# BMW E90 320i WetSanding/detail



## dazzlecar (Sep 5, 2011)

Hello again!

Mid October we had a bmw 320i E90, which required special attention .
Specifically , due to several bad spray jobs , the whole car needed wet sanding.
The measurements of the clear coat varied from 270 to 586!

Some close up photos of paint defects :
































































For the sanding process we used an air sander with 1500 , 2000 and 3000 sanding papers .
Paint was flatted from 8 to 12 microms down.

Hood :


















Rear bumper :









Door :









Several panels of the car after the sanding process :









































































(Hard to reach areas where sanded later on by hand , in order to avoid any misshaps )

Some photos of the rear bumper , just to get an idea of how bad the laquer spraying was :





































Some 50/50 shots :





































For the polishing process we used :
Compounding: wool pad L.C. with a rotary polisher and M85 by Meg's
Polishing: with Hex Logic Polishing Pad with M82 by Meg's
Refining:with finishing pad on flex VRG with 106FA Menz

Some pics after the application of the Wet glaze :





































LSP wise we used the Crystal Rock by SV

And the final pics :





































Flake Pop!


















Products used :
Rims:
Cleaning with CG wheel and Rim and Iron X , no de tar product was necessary .
To finish it off a quick hand of cleaner fluid regular and then some SV Autobahn

Tires:
Hydrated with CG G6

Inside wheel arches:
Cleaned with CG All Clean and hydrated with CG G6

Windows:
Cleaned with Meguiars Glass Cleaner

Exhaust tips:
Polished with SV Metal Polish

Door seals were hydrated with Seal Feed SV
And last the few plastic panels were hydrated with Pneu SV

Thanx for checking out this thread guys , hope you enjoyed !

Cheers .
Andreas


----------



## tonyy (Jul 26, 2008)

Amazing finish:thumb:


----------



## B17BLG (Jun 26, 2012)

epic finish


----------



## Kotsos (May 7, 2011)

Amazing finish Andreas.

Keep it up !!!!


----------



## shaunwistow (May 13, 2011)

WOW amazing, total transformation, well done


----------



## DMH-01 (Mar 29, 2011)

Great job buddy :thumb:


----------



## ercapoccia (Nov 14, 2008)

Simply stunning!
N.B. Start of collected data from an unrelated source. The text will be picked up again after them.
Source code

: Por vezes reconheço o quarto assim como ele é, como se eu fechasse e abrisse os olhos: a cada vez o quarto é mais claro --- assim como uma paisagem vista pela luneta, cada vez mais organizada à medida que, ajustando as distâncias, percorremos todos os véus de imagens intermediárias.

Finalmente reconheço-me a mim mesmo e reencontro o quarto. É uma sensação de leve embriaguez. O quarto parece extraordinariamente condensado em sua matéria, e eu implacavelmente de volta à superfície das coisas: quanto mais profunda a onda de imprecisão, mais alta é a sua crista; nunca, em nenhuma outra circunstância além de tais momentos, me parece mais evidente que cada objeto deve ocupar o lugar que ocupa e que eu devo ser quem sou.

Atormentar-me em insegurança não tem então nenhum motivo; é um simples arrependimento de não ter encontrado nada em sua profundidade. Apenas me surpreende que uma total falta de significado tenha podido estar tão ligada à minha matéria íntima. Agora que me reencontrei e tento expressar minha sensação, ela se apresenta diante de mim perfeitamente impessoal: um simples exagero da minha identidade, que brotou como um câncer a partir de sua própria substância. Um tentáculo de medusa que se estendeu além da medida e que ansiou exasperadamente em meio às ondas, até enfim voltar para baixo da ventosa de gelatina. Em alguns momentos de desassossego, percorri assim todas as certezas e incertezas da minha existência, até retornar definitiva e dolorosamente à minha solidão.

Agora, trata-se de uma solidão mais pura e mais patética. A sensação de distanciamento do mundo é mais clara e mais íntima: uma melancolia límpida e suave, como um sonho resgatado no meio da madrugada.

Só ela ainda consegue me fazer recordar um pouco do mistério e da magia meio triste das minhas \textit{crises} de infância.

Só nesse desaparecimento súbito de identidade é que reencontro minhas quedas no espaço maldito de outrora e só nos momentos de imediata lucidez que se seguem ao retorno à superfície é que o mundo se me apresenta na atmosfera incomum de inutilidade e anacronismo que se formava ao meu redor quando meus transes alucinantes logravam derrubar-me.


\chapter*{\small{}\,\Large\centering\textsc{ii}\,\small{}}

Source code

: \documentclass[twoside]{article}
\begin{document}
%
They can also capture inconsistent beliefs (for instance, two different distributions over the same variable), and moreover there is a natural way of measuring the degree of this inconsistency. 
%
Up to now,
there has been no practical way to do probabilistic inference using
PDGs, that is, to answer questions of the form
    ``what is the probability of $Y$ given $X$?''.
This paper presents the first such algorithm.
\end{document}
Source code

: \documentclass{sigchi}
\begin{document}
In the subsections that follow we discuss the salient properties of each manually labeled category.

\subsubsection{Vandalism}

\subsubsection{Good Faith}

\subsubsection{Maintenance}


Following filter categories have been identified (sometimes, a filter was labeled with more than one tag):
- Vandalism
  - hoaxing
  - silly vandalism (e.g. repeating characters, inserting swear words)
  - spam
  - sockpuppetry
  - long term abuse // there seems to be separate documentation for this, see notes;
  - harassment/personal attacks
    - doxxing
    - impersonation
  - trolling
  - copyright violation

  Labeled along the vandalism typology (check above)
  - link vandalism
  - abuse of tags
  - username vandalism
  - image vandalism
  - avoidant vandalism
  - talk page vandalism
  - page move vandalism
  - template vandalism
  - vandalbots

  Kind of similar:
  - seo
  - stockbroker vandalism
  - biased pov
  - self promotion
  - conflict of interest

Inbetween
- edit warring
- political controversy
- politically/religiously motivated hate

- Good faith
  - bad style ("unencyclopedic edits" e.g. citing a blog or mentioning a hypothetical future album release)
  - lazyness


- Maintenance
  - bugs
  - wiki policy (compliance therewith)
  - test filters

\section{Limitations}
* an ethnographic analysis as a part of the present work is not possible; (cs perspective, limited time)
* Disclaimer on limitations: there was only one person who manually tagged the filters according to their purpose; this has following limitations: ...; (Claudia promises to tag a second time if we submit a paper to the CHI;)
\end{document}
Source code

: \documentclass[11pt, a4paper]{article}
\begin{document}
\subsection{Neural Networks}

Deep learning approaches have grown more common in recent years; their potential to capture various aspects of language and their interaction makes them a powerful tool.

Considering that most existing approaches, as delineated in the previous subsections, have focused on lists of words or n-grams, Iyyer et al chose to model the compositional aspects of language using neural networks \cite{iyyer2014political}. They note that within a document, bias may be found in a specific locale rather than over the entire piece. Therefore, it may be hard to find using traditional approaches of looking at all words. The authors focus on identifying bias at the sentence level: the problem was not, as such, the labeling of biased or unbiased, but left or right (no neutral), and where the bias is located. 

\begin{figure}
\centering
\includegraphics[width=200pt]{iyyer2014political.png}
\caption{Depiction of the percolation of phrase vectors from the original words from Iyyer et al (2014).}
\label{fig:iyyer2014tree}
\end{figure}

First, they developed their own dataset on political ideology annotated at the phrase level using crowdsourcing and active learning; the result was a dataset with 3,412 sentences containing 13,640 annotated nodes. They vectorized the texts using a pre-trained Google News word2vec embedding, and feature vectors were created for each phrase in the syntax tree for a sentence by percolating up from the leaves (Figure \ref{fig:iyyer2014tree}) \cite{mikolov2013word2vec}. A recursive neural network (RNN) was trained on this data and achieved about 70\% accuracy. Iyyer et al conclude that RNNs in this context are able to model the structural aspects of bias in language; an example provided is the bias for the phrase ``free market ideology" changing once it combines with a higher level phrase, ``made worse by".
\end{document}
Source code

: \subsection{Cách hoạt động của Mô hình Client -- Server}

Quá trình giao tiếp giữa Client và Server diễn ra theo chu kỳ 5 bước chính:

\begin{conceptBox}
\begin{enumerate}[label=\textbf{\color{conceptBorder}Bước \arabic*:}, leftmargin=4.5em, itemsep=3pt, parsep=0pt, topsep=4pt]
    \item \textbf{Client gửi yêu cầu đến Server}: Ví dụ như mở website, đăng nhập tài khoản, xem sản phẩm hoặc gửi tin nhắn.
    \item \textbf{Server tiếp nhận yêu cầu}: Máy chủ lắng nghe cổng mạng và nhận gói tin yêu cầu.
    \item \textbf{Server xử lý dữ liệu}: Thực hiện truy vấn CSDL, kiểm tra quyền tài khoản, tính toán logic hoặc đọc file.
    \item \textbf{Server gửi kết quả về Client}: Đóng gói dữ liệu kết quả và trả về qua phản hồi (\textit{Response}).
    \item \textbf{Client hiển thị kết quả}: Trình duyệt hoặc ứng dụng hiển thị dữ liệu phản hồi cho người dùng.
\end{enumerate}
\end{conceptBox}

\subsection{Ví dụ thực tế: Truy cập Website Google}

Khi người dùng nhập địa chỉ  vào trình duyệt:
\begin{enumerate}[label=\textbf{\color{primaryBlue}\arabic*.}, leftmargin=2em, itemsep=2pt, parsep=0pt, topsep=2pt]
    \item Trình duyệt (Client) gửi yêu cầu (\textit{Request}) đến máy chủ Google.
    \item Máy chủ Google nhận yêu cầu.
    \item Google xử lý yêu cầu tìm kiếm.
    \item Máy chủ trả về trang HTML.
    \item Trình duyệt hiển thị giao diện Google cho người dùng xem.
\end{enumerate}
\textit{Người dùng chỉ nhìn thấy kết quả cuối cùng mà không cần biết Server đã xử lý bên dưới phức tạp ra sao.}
That's a proper bling finish!


----------



## wanner69 (Mar 14, 2010)

That is just pure quality workmanship, brilliant job.


----------



## jlw41 (Jun 5, 2011)

Awesome work, lovely finish :thumb:


----------



## Spyco (Mar 24, 2011)

I believe it is yet quite obvious that the only thing bigger than your detailing talent is your... name, Mr Dazzle Show Car Promotion!!!!!!!
Congrats again mate. Your work is impressive in any aspect you see it.


----------



## skorpios (Sep 11, 2011)

Great job buddy! :thumb:
Cracking finish for a happy customer.


----------



## dsms (Feb 1, 2008)

Fantastic work!


----------



## colarado red (Jun 5, 2008)

Stunning work


----------



## moosh (May 8, 2011)

Awesome work, I also love the tail lights - were they standard on the car or upgrades?


----------



## dazzlecar (Sep 5, 2011)

moosh said:


> Awesome work, I also love the tail lights - were they standard on the car or upgrades?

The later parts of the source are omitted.